Starlab Internals

Starlab stories

The ``story'' data structure is an integral part of Starlab. A story is simply an unstructured piece of text, of arbitrary length, which may be associated with any Starlab node. Internally, stories are implemented as linked lists of character strings organized into lines and chapters, making it easy to extend and/or edit their contents. However, from the programmer's point of view, they are most usefully thought of as generalized ``scratchpads'', in which lines of text or pieces of data specific to a particular node can be stored and retrieved via library functions.

Conventionally, Starlab nodes contain two stories (actually, story pointers): the ``log'' story, in which specific events or points of interest in the history of a node may be noted, and the ``dyn'' story, intended to store dynamical variables that are not part of any of the standard classes (see ``structure''). For any node, the member functions get_log_story() and get_dyn_story() return pointers to the two stories. (The pointers may be NULL if no story data exist.) In addition, the starbase class includes a ``star'' story pointer (accessed by starbase member function get_star_story) and the hydrobase class includes a ``hydro'' story (get_hydro_story).

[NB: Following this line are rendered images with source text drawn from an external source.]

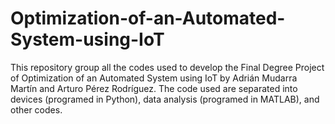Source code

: # Optimization-of-an-Automated-System-using-IoT
This repository group all the codes used to develop the Final Degree Project of Optimization of an Automated System using IoT by Adrián Mudarra Martín and Arturo Pérez Rodríguez.
The code used are separated into devices (programed in Python), data analysis (programed in MATLAB), and other codes.
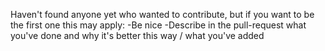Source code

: Haven't found anyone yet who wanted to contribute, but if you want to be the first one this may apply:
-Be nice
-Describe in the pull-request what you've done and why it's better this way / what you've added
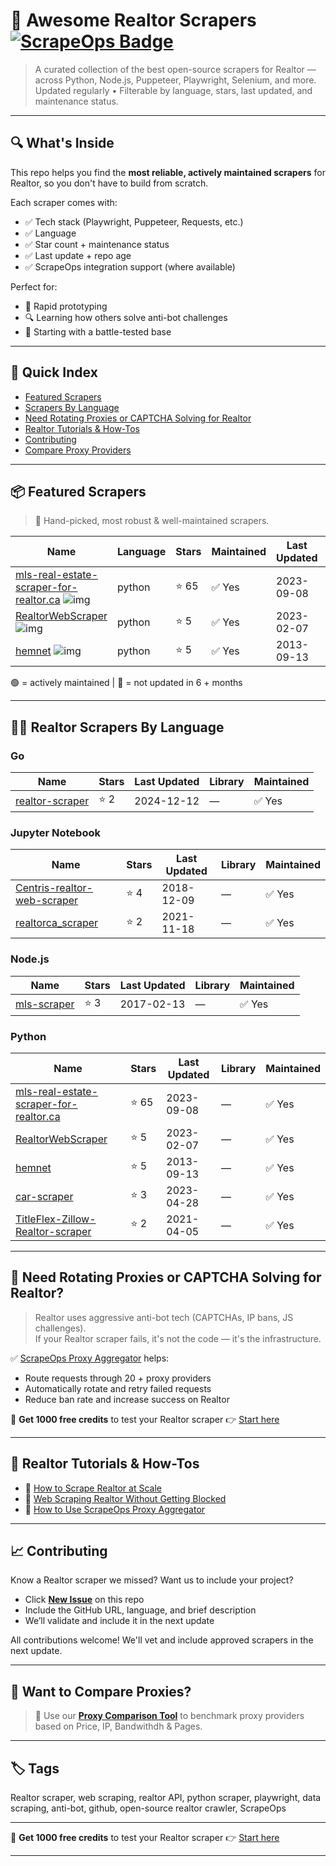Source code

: # 🛒 Awesome Realtor Scrapers [![ScrapeOps Badge](https://img.shields.io/badge/powered_by-ScrapeOps-blue)](https://scrapeops.io)

> A curated collection of the best open-source scrapers for Realtor — across Python, Node.js, Puppeteer, Playwright, Selenium, and more.  
> Updated regularly • Filterable by language, stars, last updated, and maintenance status.

---

## 🔍 What's Inside
This repo helps you find the **most reliable, actively maintained scrapers** for Realtor, so you don't have to build from scratch.  

Each scraper comes with:

- ✅ Tech stack (Playwright, Puppeteer, Requests, etc.)
- ✅ Language
- ✅ Star count + maintenance status
- ✅ Last update + repo age
- ✅ ScrapeOps integration support (where available)

Perfect for:  
- 🧪 Rapid prototyping  
- 🔍 Learning how others solve anti-bot challenges  
- 🚀 Starting with a battle-tested base

---

## 📑 Quick Index
- [Featured Scrapers](#featured-realtor-scrapers)
- [Scrapers By Language](#realtor-scrapers-by-language)
- [Need Rotating Proxies or CAPTCHA Solving for Realtor](#rotating-proxies-or-captcha-solving-for-realtor)
- [Realtor Tutorials & How-Tos](#realtor-tutorials)
- [Contributing](#contributing)
- [Compare Proxy Providers](#compare-proxies)

---

## 📦 Featured Scrapers <a id="featured-realtor-scrapers"></a>
> 🏅 Hand-picked, most robust & well-maintained scrapers.

| Name | Language | Stars | Maintained | Last Updated | ScrapeOps-Ready |
|------|----------|-------|------------|--------------|-----------------|
| [mls-real-estate-scraper-for-realtor.ca](https://github.com/harry-s-grewal/mls-real-estate-scraper-for-realtor.ca) ![img](https://github.com/harry-s-grewal.png?size=20) | python | ⭐ 65 | ✅ Yes | 2023-09-08 | ✅ |
| [RealtorWebScraper](https://github.com/DalanHeredia/RealtorWebScraper) ![img](https://github.com/DalanHeredia.png?size=20) | python | ⭐ 5 | ✅ Yes | 2023-02-07 | ✅ |
| [hemnet](https://github.com/hugolm84/hemnet) ![img](https://github.com/hugolm84.png?size=20) | python | ⭐ 5 | ✅ Yes | 2013-09-13 | ✅ |

🟢 = actively maintained \| 🔴 = not updated in 6 + months

---

## 🧑‍💻 Realtor Scrapers By Language <a id="realtor-scrapers-by-language"></a>

### Go
| Name | Stars | Last Updated | Library | Maintained |
|------|-------|--------------|---------|------------|
| [realtor-scraper](https://github.com/suffer-sami/realtor-scraper) | ⭐ 2 | 2024-12-12 | — | ✅ Yes |


### Jupyter Notebook
| Name | Stars | Last Updated | Library | Maintained |
|------|-------|--------------|---------|------------|
| [Centris-realtor-web-scraper](https://github.com/UMostafa/Centris-realtor-web-scraper) | ⭐ 4 | 2018-12-09 | — | ✅ Yes |
| [realtorca_scraper](https://github.com/dittorahmat/realtorca_scraper) | ⭐ 2 | 2021-11-18 | — | ✅ Yes |


### Node.js
| Name | Stars | Last Updated | Library | Maintained |
|------|-------|--------------|---------|------------|
| [mls-scraper](https://github.com/Mustack/mls-scraper) | ⭐ 3 | 2017-02-13 | — | ✅ Yes |


### Python
| Name | Stars | Last Updated | Library | Maintained |
|------|-------|--------------|---------|------------|
| [mls-real-estate-scraper-for-realtor.ca](https://github.com/harry-s-grewal/mls-real-estate-scraper-for-realtor.ca) | ⭐ 65 | 2023-09-08 | — | ✅ Yes |
| [RealtorWebScraper](https://github.com/DalanHeredia/RealtorWebScraper) | ⭐ 5 | 2023-02-07 | — | ✅ Yes |
| [hemnet](https://github.com/hugolm84/hemnet) | ⭐ 5 | 2013-09-13 | — | ✅ Yes |
| [car-scraper](https://github.com/datamade/car-scraper) | ⭐ 3 | 2023-04-28 | — | ✅ Yes |
| [TitleFlex-Zillow-Realtor-scraper](https://github.com/zkhorozianbc/TitleFlex-Zillow-Realtor-scraper) | ⭐ 2 | 2021-04-05 | — | ✅ Yes |

---

## 🔐 Need Rotating Proxies or CAPTCHA Solving for Realtor?<a id="rotating-proxies-or-captcha-solving-for-realtor"></a>

> Realtor uses aggressive anti-bot tech (CAPTCHAs, IP bans, JS challenges).  
> If your Realtor scraper fails, it's not the code — it's the infrastructure.

✅ [ScrapeOps Proxy Aggregator](https://scrapeops.io/proxy-aggregator/) helps:  
- Route requests through 20 + proxy providers  
- Automatically rotate and retry failed requests  
- Reduce ban rate and increase success on Realtor

🎁 **Get 1000 free credits** to test your Realtor scraper 👉 [Start here](https://scrapeops.io)

---

## 🧠 Realtor Tutorials & How-Tos<a id="realtor-tutorials"></a>
- 📘 [How to Scrape Realtor at Scale](https://scrapeops.io/web-scraping-playbook/how-to-scrape-realtor/)
- 🔐 [Web Scraping Realtor Without Getting Blocked](https://scrapeops.io/web-scraping-playbook/web-scraping-without-getting-blocked/)
- 🧪 [How to Use ScrapeOps Proxy Aggregator](https://scrapeops.io/docs/web-scraping-proxy-api-aggregator/quickstart/)

---

## 📈 Contributing<a id="contributing"></a>

Know a Realtor scraper we missed? Want us to include your project?

- Click **[New Issue](../../issues/new)** on this repo
- Include the GitHub URL, language, and brief description
- We’ll validate and include it in the next update

All contributions welcome! We'll vet and include approved scrapers in the next update.

---

## 📣 Want to Compare Proxies?<a id="compare-proxies"></a>

> 📰 Use our [**Proxy Comparison Tool**](https://scrapeops.io/proxy-providers/comparison/) to benchmark proxy providers based on Price, IP, Bandwithdh & Pages.

---

## 🏷 Tags
Realtor scraper, web scraping, realtor API, python scraper, playwright, data scraping, anti-bot, github, open-source realtor crawler, ScrapeOps


---

🎁 **Get 1000 free credits** to test your Realtor scraper 👉 [Start here](https://scrapeops.io)

---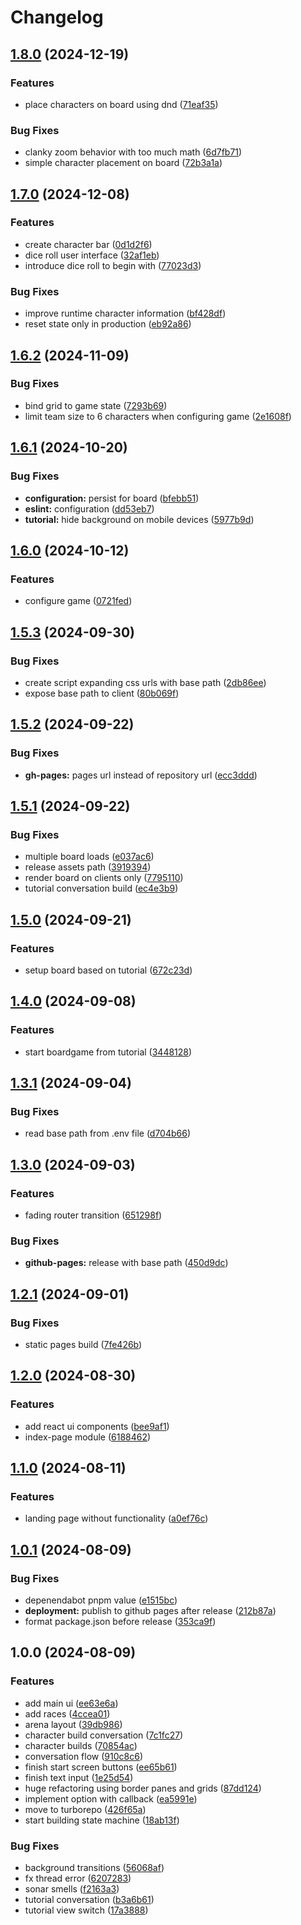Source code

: # Changelog

## [1.8.0](https://github.com/bbortt/eldoria/compare/v1.7.0...v1.8.0) (2024-12-19)


### Features

* place characters on board using dnd ([71eaf35](https://github.com/bbortt/eldoria/commit/71eaf35f7027a626fde0259793d6ccb4f350b6bd))


### Bug Fixes

* clanky zoom behavior with too much math ([6d7fb71](https://github.com/bbortt/eldoria/commit/6d7fb712bbb1e78f089911e3e14913e6bbeda979))
* simple character placement on board ([72b3a1a](https://github.com/bbortt/eldoria/commit/72b3a1a380044c72c27859e2d5b8512a3e2b2850))

## [1.7.0](https://github.com/bbortt/eldoria/compare/v1.6.2...v1.7.0) (2024-12-08)


### Features

* create character bar ([0d1d2f6](https://github.com/bbortt/eldoria/commit/0d1d2f654291b4dc6dedbf9a720e6d5d91a64749))
* dice roll user interface ([32af1eb](https://github.com/bbortt/eldoria/commit/32af1eb02609044a731cc8d0c9c996b5693205ac))
* introduce dice roll to begin with ([77023d3](https://github.com/bbortt/eldoria/commit/77023d3a67e2ec61c5a9ee4c9e458f182a12846c))


### Bug Fixes

* improve runtime character information ([bf428df](https://github.com/bbortt/eldoria/commit/bf428dfa9d6e32ade034a81bd6f35b39fbdf2a7c))
* reset state only in production ([eb92a86](https://github.com/bbortt/eldoria/commit/eb92a86493286917ce30d5234d30e8a323f3ee99))

## [1.6.2](https://github.com/bbortt/eldoria/compare/v1.6.1...v1.6.2) (2024-11-09)


### Bug Fixes

* bind grid to game state ([7293b69](https://github.com/bbortt/eldoria/commit/7293b69b5ae35a3b0447c32d317401f286cdd749))
* limit team size to 6 characters when configuring game ([2e1608f](https://github.com/bbortt/eldoria/commit/2e1608fd767ae126b09fc4484d857fce0adaac44))

## [1.6.1](https://github.com/bbortt/eldoria/compare/v1.6.0...v1.6.1) (2024-10-20)


### Bug Fixes

* **configuration:** persist for board ([bfebb51](https://github.com/bbortt/eldoria/commit/bfebb51a4c17faecd51dd8196b8cf151bd910d05))
* **eslint:** configuration ([dd53eb7](https://github.com/bbortt/eldoria/commit/dd53eb73deec56f472c3eaf1243a9c745ee0d811))
* **tutorial:** hide background on mobile devices ([5977b9d](https://github.com/bbortt/eldoria/commit/5977b9dd0b017e484ed07f3bcd81dbb2fb728a72))

## [1.6.0](https://github.com/bbortt/eldoria/compare/v1.5.3...v1.6.0) (2024-10-12)


### Features

* configure game ([0721fed](https://github.com/bbortt/eldoria/commit/0721fed3dd560f7d6495141fce0bf3887294e9c6))

## [1.5.3](https://github.com/bbortt/eldoria/compare/v1.5.2...v1.5.3) (2024-09-30)


### Bug Fixes

* create script expanding css urls with base path ([2db86ee](https://github.com/bbortt/eldoria/commit/2db86ee5661ff610625aff62def027701bcaffef))
* expose base path to client ([80b069f](https://github.com/bbortt/eldoria/commit/80b069f5f1194e59b7905123992e070e69fa8627))

## [1.5.2](https://github.com/bbortt/eldoria/compare/v1.5.1...v1.5.2) (2024-09-22)


### Bug Fixes

* **gh-pages:** pages url instead of repository url ([ecc3ddd](https://github.com/bbortt/eldoria/commit/ecc3dddc0722bf5a6c0f349acc602f5e9d7fa748))

## [1.5.1](https://github.com/bbortt/eldoria/compare/v1.5.0...v1.5.1) (2024-09-22)


### Bug Fixes

* multiple board loads ([e037ac6](https://github.com/bbortt/eldoria/commit/e037ac6e74081a6fb772ea13a18d61fa312af075))
* release assets path ([3919394](https://github.com/bbortt/eldoria/commit/391939483b8b926e53d67cc09081693bc093224d))
* render board on clients only ([7795110](https://github.com/bbortt/eldoria/commit/7795110078c82c80b50cc77dc1f7830939b1c2be))
* tutorial conversation build ([ec4e3b9](https://github.com/bbortt/eldoria/commit/ec4e3b9ca323f045f98347647bc5a22cbfa50bc7))

## [1.5.0](https://github.com/bbortt/eldoria/compare/v1.4.0...v1.5.0) (2024-09-21)


### Features

* setup board based on tutorial ([672c23d](https://github.com/bbortt/eldoria/commit/672c23da8cf3c0651696ae33097032ec5895511c))

## [1.4.0](https://github.com/bbortt/eldoria/compare/v1.3.1...v1.4.0) (2024-09-08)


### Features

* start boardgame from tutorial ([3448128](https://github.com/bbortt/eldoria/commit/3448128f51286b408e38c461e380f27e4429e708))

## [1.3.1](https://github.com/bbortt/eldoria/compare/v1.3.0...v1.3.1) (2024-09-04)


### Bug Fixes

* read base path from .env file ([d704b66](https://github.com/bbortt/eldoria/commit/d704b66299142a04d44ba47108c55ba0703d8eee))

## [1.3.0](https://github.com/bbortt/eldoria/compare/v1.2.1...v1.3.0) (2024-09-03)


### Features

* fading router transition ([651298f](https://github.com/bbortt/eldoria/commit/651298f93def4105dda015f813d442f5db3c3c86))


### Bug Fixes

* **github-pages:** release with base path ([450d9dc](https://github.com/bbortt/eldoria/commit/450d9dc18deae242eac6d709e160678874f344a3))

## [1.2.1](https://github.com/bbortt/eldoria/compare/v1.2.0...v1.2.1) (2024-09-01)


### Bug Fixes

* static pages build ([7fe426b](https://github.com/bbortt/eldoria/commit/7fe426b28cbfc6f57670b0f55ee91ec48a17c4a7))

## [1.2.0](https://github.com/bbortt/eldoria/compare/v1.1.0...v1.2.0) (2024-08-30)


### Features

* add react ui components ([bee9af1](https://github.com/bbortt/eldoria/commit/bee9af163412dd0a5d49879f44cb3b7fbcdd2a50))
* index-page module ([6188462](https://github.com/bbortt/eldoria/commit/61884627edd6cdf5ea7950a50e5233956b4ea44c))

## [1.1.0](https://github.com/bbortt/eldoria/compare/v1.0.1...v1.1.0) (2024-08-11)


### Features

* landing page without functionality ([a0ef76c](https://github.com/bbortt/eldoria/commit/a0ef76c2d98321e060f4f78b92c8aa9f10a0b7a4))

## [1.0.1](https://github.com/bbortt/eldoria/compare/v1.0.0...v1.0.1) (2024-08-09)


### Bug Fixes

* depenendabot pnpm value ([e1515bc](https://github.com/bbortt/eldoria/commit/e1515bc4483d17281c543fffc9ec14c4b5eaa476))
* **deployment:** publish to github pages after release ([212b87a](https://github.com/bbortt/eldoria/commit/212b87a0a465fa72dc06798a248466255818a59a))
* format package.json before release ([353ca9f](https://github.com/bbortt/eldoria/commit/353ca9fb5a95639b951013074f0b5266314a25c2))

## 1.0.0 (2024-08-09)


### Features

* add main ui ([ee63e6a](https://github.com/bbortt/eldoria/commit/ee63e6abfb3a97a2d9002a02ca3cd6cf20428065))
* add races ([4ccea01](https://github.com/bbortt/eldoria/commit/4ccea010e5a67d61d78a9d53c60497d1f9f7f026))
* arena layout ([39db986](https://github.com/bbortt/eldoria/commit/39db986f07cf226d91b3e352a115f2fb7928bf69))
* character build conversation ([7c1fc27](https://github.com/bbortt/eldoria/commit/7c1fc274d59ea8083691ffde0b98bef6287f30e5))
* character builds ([70854ac](https://github.com/bbortt/eldoria/commit/70854acd1afef9f71a8b21832ed7e00698184269))
* conversation flow ([910c8c6](https://github.com/bbortt/eldoria/commit/910c8c6457c2ea6d1c33049ead766fd1dd4374e0))
* finish start screen buttons ([ee65b61](https://github.com/bbortt/eldoria/commit/ee65b6130de23923beee1818fc482195e4593f71))
* finish text input ([1e25d54](https://github.com/bbortt/eldoria/commit/1e25d5432f405cd38d0644ca881abbe5a3ddc0d1))
* huge refactoring using border panes and grids ([87dd124](https://github.com/bbortt/eldoria/commit/87dd1246e4b8178f8482680a8711c4554375c0bc))
* implement option with callback ([ea5991e](https://github.com/bbortt/eldoria/commit/ea5991ee6d6bd53837fce838d12efbb4941f7ec4))
* move to turborepo ([426f65a](https://github.com/bbortt/eldoria/commit/426f65ab1aceec2404de6f76e92bc715d29927fa))
* start building state machine ([18ab13f](https://github.com/bbortt/eldoria/commit/18ab13fad5542b27088eacb6aac15e4509a6a205))


### Bug Fixes

* background transitions ([56068af](https://github.com/bbortt/eldoria/commit/56068af8a3c693df135b7f7244a65ce852050dff))
* fx thread error ([6207283](https://github.com/bbortt/eldoria/commit/6207283061f61c2870876947731e31d948d54f48))
* sonar smells ([f2163a3](https://github.com/bbortt/eldoria/commit/f2163a3dadeedcb43d7a512de1d0f5e46ef3ed60))
* tutorial conversation ([b3a6b61](https://github.com/bbortt/eldoria/commit/b3a6b6134eb0070ccd2476b3b1b972e52f50cb7b))
* tutorial view switch ([17a3888](https://github.com/bbortt/eldoria/commit/17a388821a4e778464124389941fd5d01b01dc9d))
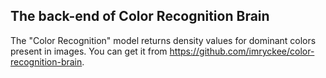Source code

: ## The back-end of Color Recognition Brain

The "Color Recognition" model returns density values for dominant colors present in images.
You can get it from https://github.com/imryckee/color-recognition-brain.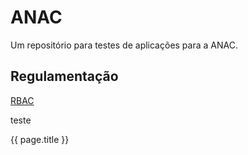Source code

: # ANAC

Um repositório para testes de aplicações para a ANAC.

## Regulamentação ##

[RBAC](docs/regulamentacao/RBAC001.md)

teste


{{ page.title }}
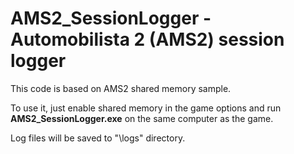 # AMS2_SessionLogger - Automobilista 2 (AMS2) session logger

This code is based on AMS2 shared memory sample.

To use it, just enable shared memory in the game options and run **AMS2_SessionLogger.exe** on the same computer as the game.

Log files will be saved to "\logs" directory.
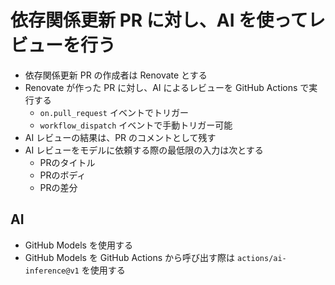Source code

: # 依存関係更新 PR に対し、AI を使ってレビューを行う

- 依存関係更新 PR の作成者は Renovate とする
- Renovate が作った PR に対し、AI によるレビューを GitHub Actions で実行する
  - `on.pull_request` イベントでトリガー
  - `workflow_dispatch` イベントで手動トリガー可能
- AI レビューの結果は、PR のコメントとして残す
- AI レビューをモデルに依頼する際の最低限の入力は次とする
  - PRのタイトル
  - PRのボディ
  - PRの差分

## AI

- GitHub Models を使用する
- GitHub Models を GitHub Actions から呼び出す際は `actions/ai-inference@v1` を使用する
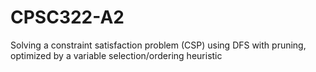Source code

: # CPSC322-A2
Solving a constraint satisfaction problem (CSP) using DFS with pruning, optimized by a variable selection/ordering heuristic
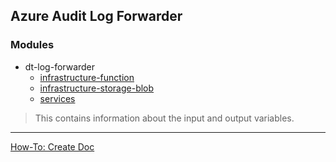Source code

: ## Azure Audit Log Forwarder

### Modules
- dt-log-forwarder
  - [infrastructure-function](modules/infrastructure/function/readme.md)
  - [infrastructure-storage-blob](modules/infrastructure/storage-blob/readme.md)
  - [services](modules/services/readme.md)

> This contains information about the input and output variables.

---
[How-To: Create Doc](_doc/documentation.md)
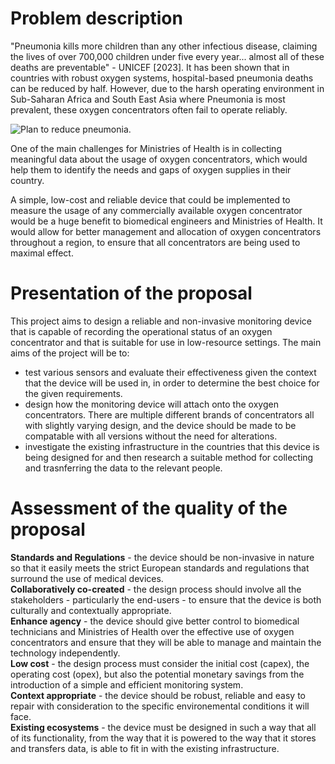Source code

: # Problem description

"Pneumonia kills more children than any other infectious disease, claiming the lives of over 700,000 children under five every year... almost all of these deaths are preventable" - UNICEF [2023]. It has been shown that in countries with robust oxygen systems, hospital-based pneumonia deaths can be reduced by half. However, due to the harsh operating environment in Sub-Saharan Africa and South East Asia where Pneumonia is most prevalent, these oxygen concentrators often fail to operate reliably.

![Plan to reduce pneumonia.](assets/Protect-Prevent-Treat-Pneumonia.png)

One of the main challenges for Ministries of Health is in collecting meaningful data about the usage of oxygen concentrators, which would help them to identify the needs and gaps of oxygen supplies in their country.

A simple, low-cost and reliable device that could be implemented to measure the usage of any commercially available oxygen concentrator would be a huge benefit to biomedical engineers and Ministries of Health. It would allow for better management and allocation of oxygen concentrators throughout a region, to ensure that all concentrators are being used to maximal effect.

# Presentation of the proposal

This project aims to design a reliable and non-invasive monitoring device that is capable of recording the operational status of an oxygen concentrator and that is suitable for use in low-resource settings. The main aims of the project will be to:

- test various sensors and evaluate their effectiveness given the context that the device will be used in, in order to determine the best choice for the given requirements.  
- design how the monitoring device will attach onto the oxygen concentrators. There are multiple different brands of concentrators all with slightly varying design, and the device should be made to be compatable with all versions without the need for alterations.   
- investigate the existing infrastructure in the countries that this device is being designed for and then research a suitable method for collecting and trasnferring the data to the relevant people.

# Assessment of the quality of the proposal

**Standards and Regulations** - the device should be non-invasive in nature so that it easily meets the strict European standards and regulations that surround the use of medical devices.  
**Collaboratively co-created** - the design process should involve all the stakeholders - particularly the end-users - to ensure that the device is both culturally and contextually appropriate.  
**Enhance agency** - the device should give better control to biomedical technicians and Ministries of Health over the effective use of oxygen concentrators and ensure that they will be able to manage and maintain the technology independently.  
**Low cost** - the design process must consider the initial cost (capex), the operating cost (opex), but also the potential monetary savings from the introduction of a simple and efficient monitoring system.  
**Context appropriate** - the device should be robust, reliable and easy to repair with consideration to the specific environemental conditions it will face.  
**Existing ecosystems** - the device must be designed in such a way that all of its functionality, from the way that it is powered to the way that it stores and transfers data, is able to fit in with the existing infrastructure.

A line of text may be appended to the log story via the member function log_comment(). A typical use might be

        b->log_comment("Close encounter with black hole #7 at time 10 Myr");

The intent is that the log story forms a sequential record of key events in a node's history. A specific piece of data may be written to a story in the form of a ``keyword = value'' line by use of the ``put'' functions:

        putiq(story *,  char *, int)           // write an int
        putulq(story *, char *, unsigned long) // write an unsigned long
        putrq(story *,  char *, real)          // write a real
        putra(story *,  char *, real *, int)   // write a real array
        putsq(story *,  char *, char *)        // write a character string
        putvq(story *,  char *, vector)        // write a vector

For example, the function call

        putiq(b->get_dyn_story(), "N_orbits", 2);

writes the line

        N_orbits  =  2

to node b's dyn story. The data may subsequently be accessed via the corresponding ``get'' functions:

        int            getiq(story *, char *)
        unsigned long  getulq(story *, char *)
        real           getrq(story *, char *)
        void           getra(story *, char *, real *, int)
        char *         getsq(story *, char *)
        vector         getvq(story *, char *)

e.g.

        if (getiq(b->get_dyn_story(), "N_orbits") > 0) ...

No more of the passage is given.